Dataset entries:
______________________________
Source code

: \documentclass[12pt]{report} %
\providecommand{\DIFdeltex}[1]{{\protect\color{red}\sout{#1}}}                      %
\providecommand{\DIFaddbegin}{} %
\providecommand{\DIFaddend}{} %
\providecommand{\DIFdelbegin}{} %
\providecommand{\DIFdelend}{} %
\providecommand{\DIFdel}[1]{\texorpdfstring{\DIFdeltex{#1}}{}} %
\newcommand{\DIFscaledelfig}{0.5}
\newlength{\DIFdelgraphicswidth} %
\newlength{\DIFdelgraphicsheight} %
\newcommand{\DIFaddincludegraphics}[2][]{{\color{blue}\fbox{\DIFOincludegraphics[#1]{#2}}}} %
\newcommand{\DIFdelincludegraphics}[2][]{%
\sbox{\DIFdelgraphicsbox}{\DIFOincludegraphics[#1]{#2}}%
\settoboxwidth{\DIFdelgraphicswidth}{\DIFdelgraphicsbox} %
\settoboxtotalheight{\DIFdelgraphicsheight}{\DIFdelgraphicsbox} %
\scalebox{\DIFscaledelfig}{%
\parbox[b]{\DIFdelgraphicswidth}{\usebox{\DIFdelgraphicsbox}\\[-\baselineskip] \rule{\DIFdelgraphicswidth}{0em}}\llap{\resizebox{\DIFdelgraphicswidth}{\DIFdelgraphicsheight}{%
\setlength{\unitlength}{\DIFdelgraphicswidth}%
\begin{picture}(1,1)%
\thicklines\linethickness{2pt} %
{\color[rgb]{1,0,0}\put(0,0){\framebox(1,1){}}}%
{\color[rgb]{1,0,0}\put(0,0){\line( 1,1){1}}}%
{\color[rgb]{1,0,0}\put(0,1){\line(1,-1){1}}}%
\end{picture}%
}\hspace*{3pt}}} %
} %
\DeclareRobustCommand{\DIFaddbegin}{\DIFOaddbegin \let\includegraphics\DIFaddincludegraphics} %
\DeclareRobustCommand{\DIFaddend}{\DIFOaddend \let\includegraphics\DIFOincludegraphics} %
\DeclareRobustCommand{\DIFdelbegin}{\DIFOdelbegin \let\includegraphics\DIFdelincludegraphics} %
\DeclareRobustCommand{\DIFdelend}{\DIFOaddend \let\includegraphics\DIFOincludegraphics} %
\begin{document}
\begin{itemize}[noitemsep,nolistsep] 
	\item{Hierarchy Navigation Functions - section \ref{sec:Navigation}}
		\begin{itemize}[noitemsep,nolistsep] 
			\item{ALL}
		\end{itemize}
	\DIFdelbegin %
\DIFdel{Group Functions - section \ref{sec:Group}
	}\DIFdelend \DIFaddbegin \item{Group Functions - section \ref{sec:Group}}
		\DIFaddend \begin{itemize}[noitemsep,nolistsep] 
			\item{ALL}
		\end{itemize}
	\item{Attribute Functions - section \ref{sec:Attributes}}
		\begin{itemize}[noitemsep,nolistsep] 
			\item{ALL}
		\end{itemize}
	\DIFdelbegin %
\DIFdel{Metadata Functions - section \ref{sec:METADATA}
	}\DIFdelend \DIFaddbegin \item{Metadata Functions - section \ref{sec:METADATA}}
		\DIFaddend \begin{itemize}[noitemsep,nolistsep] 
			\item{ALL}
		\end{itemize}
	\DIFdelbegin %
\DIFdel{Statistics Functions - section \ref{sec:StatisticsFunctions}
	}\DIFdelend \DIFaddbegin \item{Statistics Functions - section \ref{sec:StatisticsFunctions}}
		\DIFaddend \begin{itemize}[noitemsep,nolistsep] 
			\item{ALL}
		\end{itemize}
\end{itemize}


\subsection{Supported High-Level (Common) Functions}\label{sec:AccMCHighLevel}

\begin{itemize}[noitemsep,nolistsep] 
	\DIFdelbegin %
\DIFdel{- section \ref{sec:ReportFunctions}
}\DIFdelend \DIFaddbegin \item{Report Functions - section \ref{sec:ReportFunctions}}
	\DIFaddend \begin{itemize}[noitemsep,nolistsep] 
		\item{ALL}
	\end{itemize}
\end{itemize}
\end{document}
______________________________
▶ **Task prompt**
For this exercise, output the entries above exactly as written.

▶ **Final answer**
Source code

: \documentclass[12pt]{report} %
\providecommand{\DIFdeltex}[1]{{\protect\color{red}\sout{#1}}}                      %
\providecommand{\DIFaddbegin}{} %
\providecommand{\DIFaddend}{} %
\providecommand{\DIFdelbegin}{} %
\providecommand{\DIFdelend}{} %
\providecommand{\DIFdel}[1]{\texorpdfstring{\DIFdeltex{#1}}{}} %
\newcommand{\DIFscaledelfig}{0.5}
\newlength{\DIFdelgraphicswidth} %
\newlength{\DIFdelgraphicsheight} %
\newcommand{\DIFaddincludegraphics}[2][]{{\color{blue}\fbox{\DIFOincludegraphics[#1]{#2}}}} %
\newcommand{\DIFdelincludegraphics}[2][]{%
\sbox{\DIFdelgraphicsbox}{\DIFOincludegraphics[#1]{#2}}%
\settoboxwidth{\DIFdelgraphicswidth}{\DIFdelgraphicsbox} %
\settoboxtotalheight{\DIFdelgraphicsheight}{\DIFdelgraphicsbox} %
\scalebox{\DIFscaledelfig}{%
\parbox[b]{\DIFdelgraphicswidth}{\usebox{\DIFdelgraphicsbox}\\[-\baselineskip] \rule{\DIFdelgraphicswidth}{0em}}\llap{\resizebox{\DIFdelgraphicswidth}{\DIFdelgraphicsheight}{%
\setlength{\unitlength}{\DIFdelgraphicswidth}%
\begin{picture}(1,1)%
\thicklines\linethickness{2pt} %
{\color[rgb]{1,0,0}\put(0,0){\framebox(1,1){}}}%
{\color[rgb]{1,0,0}\put(0,0){\line( 1,1){1}}}%
{\color[rgb]{1,0,0}\put(0,1){\line(1,-1){1}}}%
\end{picture}%
}\hspace*{3pt}}} %
} %
\DeclareRobustCommand{\DIFaddbegin}{\DIFOaddbegin \let\includegraphics\DIFaddincludegraphics} %
\DeclareRobustCommand{\DIFaddend}{\DIFOaddend \let\includegraphics\DIFOincludegraphics} %
\DeclareRobustCommand{\DIFdelbegin}{\DIFOdelbegin \let\includegraphics\DIFdelincludegraphics} %
\DeclareRobustCommand{\DIFdelend}{\DIFOaddend \let\includegraphics\DIFOincludegraphics} %
\begin{document}
\begin{itemize}[noitemsep,nolistsep] 
	\item{Hierarchy Navigation Functions - section \ref{sec:Navigation}}
		\begin{itemize}[noitemsep,nolistsep] 
			\item{ALL}
		\end{itemize}
	\DIFdelbegin %
\DIFdel{Group Functions - section \ref{sec:Group}
	}\DIFdelend \DIFaddbegin \item{Group Functions - section \ref{sec:Group}}
		\DIFaddend \begin{itemize}[noitemsep,nolistsep] 
			\item{ALL}
		\end{itemize}
	\item{Attribute Functions - section \ref{sec:Attributes}}
		\begin{itemize}[noitemsep,nolistsep] 
			\item{ALL}
		\end{itemize}
	\DIFdelbegin %
\DIFdel{Metadata Functions - section \ref{sec:METADATA}
	}\DIFdelend \DIFaddbegin \item{Metadata Functions - section \ref{sec:METADATA}}
		\DIFaddend \begin{itemize}[noitemsep,nolistsep] 
			\item{ALL}
		\end{itemize}
	\DIFdelbegin %
\DIFdel{Statistics Functions - section \ref{sec:StatisticsFunctions}
	}\DIFdelend \DIFaddbegin \item{Statistics Functions - section \ref{sec:StatisticsFunctions}}
		\DIFaddend \begin{itemize}[noitemsep,nolistsep] 
			\item{ALL}
		\end{itemize}
\end{itemize}


\subsection{Supported High-Level (Common) Functions}\label{sec:AccMCHighLevel}

\begin{itemize}[noitemsep,nolistsep] 
	\DIFdelbegin %
\DIFdel{- section \ref{sec:ReportFunctions}
}\DIFdelend \DIFaddbegin \item{Report Functions - section \ref{sec:ReportFunctions}}
	\DIFaddend \begin{itemize}[noitemsep,nolistsep] 
		\item{ALL}
	\end{itemize}
\end{itemize}
\end{document}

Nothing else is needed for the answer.